Variable-speed reversible heat pumps are increasingly adopted for space heating and cooling in residential and tertiary sectors. It is recognized that these systems will play a key role in medium- and small-scale 4th generation district heating and cooling networks. Indeed, with the high penetration of intermittent renewable energy sources, such technology could help reduce issues related to the surplus of electricity from renewable energy sources by converting it into heat or cold. To reliably assess the benefits achievable in these emerging applications, it is necessary to develop models which can simulate not only the steady-state operation but also the dynamic response of the system with various boundary conditions (e.g., users’ demand, environmental conditions, etc.). However, heat pump operation is usually assessed by highly simplified models, which consider a Coefficient of Performance value available from the producer at fixed rating condition (eventually corrected to account for off-design operation), being the electrical modelling and embedded controls usually omitted.
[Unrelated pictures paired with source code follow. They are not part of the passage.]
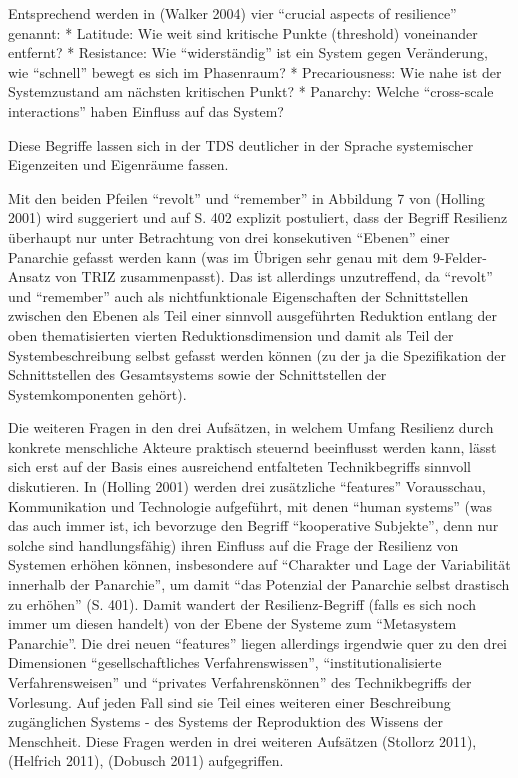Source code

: \documentclass[11pt,a4paper]{article}
\begin{document}
Entsprechend werden in (Walker 2004) vier ``crucial aspects of
resilience'' genannt: * Latitude: Wie weit sind kritische Punkte
(threshold) voneinander entfernt? * Resistance: Wie ``widerständig'' ist
ein System gegen Veränderung, wie ``schnell'' bewegt es sich im
Phasenraum? * Precariousness: Wie nahe ist der Systemzustand am nächsten
kritischen Punkt? * Panarchy: Welche ``cross-scale interactions'' haben
Einfluss auf das System?

Diese Begriffe lassen sich in der TDS deutlicher in der Sprache
systemischer Eigenzeiten und Eigenräume fassen.

Mit den beiden Pfeilen ``revolt'' und ``remember'' in Abbildung 7 von
(Holling 2001) wird suggeriert und auf S. 402 explizit postuliert, dass
der Begriff Resilienz überhaupt nur unter Betrachtung von drei
konsekutiven ``Ebenen'' einer Panarchie gefasst werden kann (was im
Übrigen sehr genau mit dem 9-Felder-Ansatz von TRIZ zusammenpasst). Das
ist allerdings unzutreffend, da ``revolt'' und ``remember'' auch als
nichtfunktionale Eigenschaften der Schnittstellen zwischen den Ebenen
als Teil einer sinnvoll ausgeführten Reduktion entlang der oben
thematisierten vierten Reduktionsdimension und damit als Teil der
Systembeschreibung selbst gefasst werden können (zu der ja die
Spezifikation der Schnittstellen des Gesamtsystems sowie der
Schnittstellen der Systemkomponenten gehört).

Die weiteren Fragen in den drei Aufsätzen, in welchem Umfang Resilienz
durch konkrete menschliche Akteure praktisch steuernd beeinflusst werden
kann, lässt sich erst auf der Basis eines ausreichend entfalteten
Technikbegriffs sinnvoll diskutieren. In (Holling 2001) werden drei
zusätzliche ``features'' Vorausschau, Kommunikation und Technologie
aufgeführt, mit denen ``human systems'' (was das auch immer ist, ich
bevorzuge den Begriff ``kooperative Subjekte'', denn nur solche sind
handlungsfähig) ihren Einfluss auf die Frage der Resilienz von Systemen
erhöhen können, insbesondere auf ``Charakter und Lage der Variabilität
innerhalb der Panarchie'', um damit ``das Potenzial der Panarchie selbst
drastisch zu erhöhen'' (S. 401). Damit wandert der Resilienz-Begriff
(falls es sich noch immer um diesen handelt) von der Ebene der Systeme
zum ``Metasystem Panarchie''. Die drei neuen ``features'' liegen
allerdings irgendwie quer zu den drei Dimensionen ``gesellschaftliches
Verfahrenswissen'', ``institutionalisierte Verfahrensweisen'' und
``privates Verfahrenskönnen'' des Technikbegriffs der Vorlesung. Auf
jeden Fall sind sie Teil eines weiteren einer Beschreibung zugänglichen
Systems - des Systems der Reproduktion des Wissens der Menschheit. Diese
Fragen werden in drei weiteren Aufsätzen (Stollorz 2011), (Helfrich
2011), (Dobusch 2011) aufgegriffen.
\end{document}
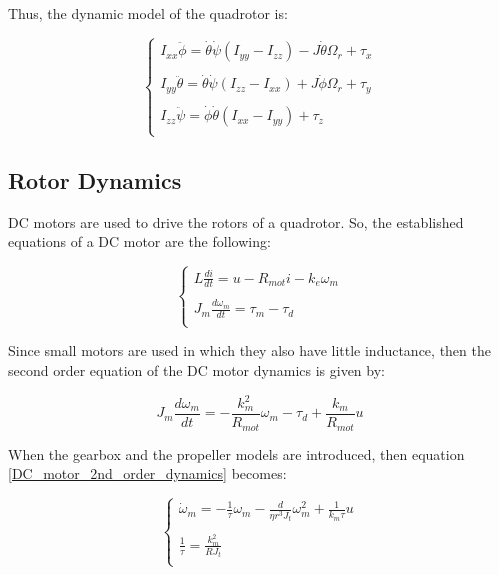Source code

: \documentclass{thesisreport}
\begin{document}
 Thus, the dynamic model of the quadrotor is:
 
 \begin{equation}\label{dynamic_model}
 	\begin{cases}
 		I_{xx}\ddot{\phi}= \dot{\theta}\dot{\psi}(I_{yy}-I_{zz})-J \dot{\theta} \Omega_r + \tau_x \\
 		\\
 		I_{yy}\ddot{\theta}= \dot{\theta}\dot{\psi}(I_{zz}-I_{xx})+J \dot{\phi} \Omega_r + \tau_y \\
 		\\
 		I_{zz}\ddot{\psi}= \dot{\phi}\dot{\theta}(I_{xx}-I_{yy}) + \tau_z \\	
 	\end{cases}
 \end{equation}

 
 
 \newpage
 
 \subsection{Rotor Dynamics}
 
 DC motors are used to drive the rotors of a quadrotor. So, the established equations of a DC motor are the following:

\begin{equation}\label{DC_motor_dynamics}
\begin{cases}
L \frac{di}{dt}=u - R_{mot}i - k_e \omega_m\\
\\
J_m \frac{d \omega_m}{dt} = \tau_m - \tau_d \\
\end{cases}
\end{equation} 

Since small motors are used in which they also have little inductance, then the second order equation of the DC motor dynamics is given by:

\begin{equation}\label{DC_motor_2nd_order_dynamics}
	J_m \frac{d\omega_m}{dt} = -\frac{k_m^2}{R_{mot}}\omega_m - \tau_d + \frac{k_m}{R_{mot}}u
\end{equation}
 
When the gearbox and the propeller models are introduced, then equation \ref{DC_motor_2nd_order_dynamics} becomes:

\begin{equation}\label{DC_motor_2nd_order_dynamics}
\begin{cases}
	\dot{\omega}_m = - \frac{1}{\tau}\omega_m - \frac{d}{\eta r^3 J_t}\omega_m^2 + \frac{1}{k_m \tau}u\\
	\\
	\frac{1}{\tau} = \frac{k_m^2}{RJ_t}\\
	\end{cases}
\end{equation}
 
\end{document}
This paper aims at filling this knowledge gap. Starting with a reversible heat pump operating in cooling mode, this paper developed an integrated thermodynamic and electrical modeling, while considering details on refrigerant circuits, electrical motor, and embedded control. Results showed that the model can simulate the transient and steady-state operation of variable-speed chillers coupled to an induction motor, and the chilled water temperature set-point was duly maintained. Results give a full insight into the electrical and thermodynamic aspects while accounting for the effects of the inertia of the hydronic circuit on the COP of an air-cooled. Results present a faster 2% settling time for low values of inertia that serves the hydraulic system with a high overshot for water temperature.